> What the task requires
Please show all lines of the records that include "with".

Collected data
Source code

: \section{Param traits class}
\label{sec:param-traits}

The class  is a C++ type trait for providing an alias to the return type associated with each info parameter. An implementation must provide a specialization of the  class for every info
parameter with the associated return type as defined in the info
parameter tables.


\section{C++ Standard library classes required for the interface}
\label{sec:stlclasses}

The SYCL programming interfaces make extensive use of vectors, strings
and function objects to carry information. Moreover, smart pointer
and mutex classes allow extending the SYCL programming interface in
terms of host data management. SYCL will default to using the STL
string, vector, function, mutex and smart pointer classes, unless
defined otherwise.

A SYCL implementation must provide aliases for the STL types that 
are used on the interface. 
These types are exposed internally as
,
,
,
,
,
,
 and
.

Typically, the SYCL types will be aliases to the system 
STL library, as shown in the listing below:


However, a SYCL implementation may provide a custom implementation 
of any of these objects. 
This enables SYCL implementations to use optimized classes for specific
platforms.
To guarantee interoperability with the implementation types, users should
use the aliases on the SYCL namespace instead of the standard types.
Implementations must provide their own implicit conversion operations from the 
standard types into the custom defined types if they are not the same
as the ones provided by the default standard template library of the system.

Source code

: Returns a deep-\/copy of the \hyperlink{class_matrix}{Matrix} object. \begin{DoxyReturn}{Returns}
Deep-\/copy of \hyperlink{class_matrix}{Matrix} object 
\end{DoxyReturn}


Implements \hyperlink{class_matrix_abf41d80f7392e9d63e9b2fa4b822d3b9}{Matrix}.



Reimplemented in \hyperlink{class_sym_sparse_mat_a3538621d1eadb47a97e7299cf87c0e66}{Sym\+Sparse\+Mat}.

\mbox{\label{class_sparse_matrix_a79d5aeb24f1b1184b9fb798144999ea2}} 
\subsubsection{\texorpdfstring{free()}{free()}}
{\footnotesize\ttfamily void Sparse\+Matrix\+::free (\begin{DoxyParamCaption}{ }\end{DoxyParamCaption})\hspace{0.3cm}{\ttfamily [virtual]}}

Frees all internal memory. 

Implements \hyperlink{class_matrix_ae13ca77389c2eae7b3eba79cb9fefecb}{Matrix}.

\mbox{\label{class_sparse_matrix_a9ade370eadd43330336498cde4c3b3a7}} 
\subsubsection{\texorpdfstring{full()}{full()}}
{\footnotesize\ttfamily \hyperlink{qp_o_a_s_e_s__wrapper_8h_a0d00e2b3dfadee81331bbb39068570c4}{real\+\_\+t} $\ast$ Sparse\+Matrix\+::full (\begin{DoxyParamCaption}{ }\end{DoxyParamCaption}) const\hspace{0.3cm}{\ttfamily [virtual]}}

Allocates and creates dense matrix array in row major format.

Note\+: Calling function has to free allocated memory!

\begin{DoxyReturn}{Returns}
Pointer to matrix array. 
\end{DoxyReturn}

> Solution to the problem
The class  is a C++ type trait for providing an alias to the return type associated with each info parameter. An implementation must provide a specialization of the  class for every info
parameter with the associated return type as defined in the info
To guarantee interoperability with the implementation types, users should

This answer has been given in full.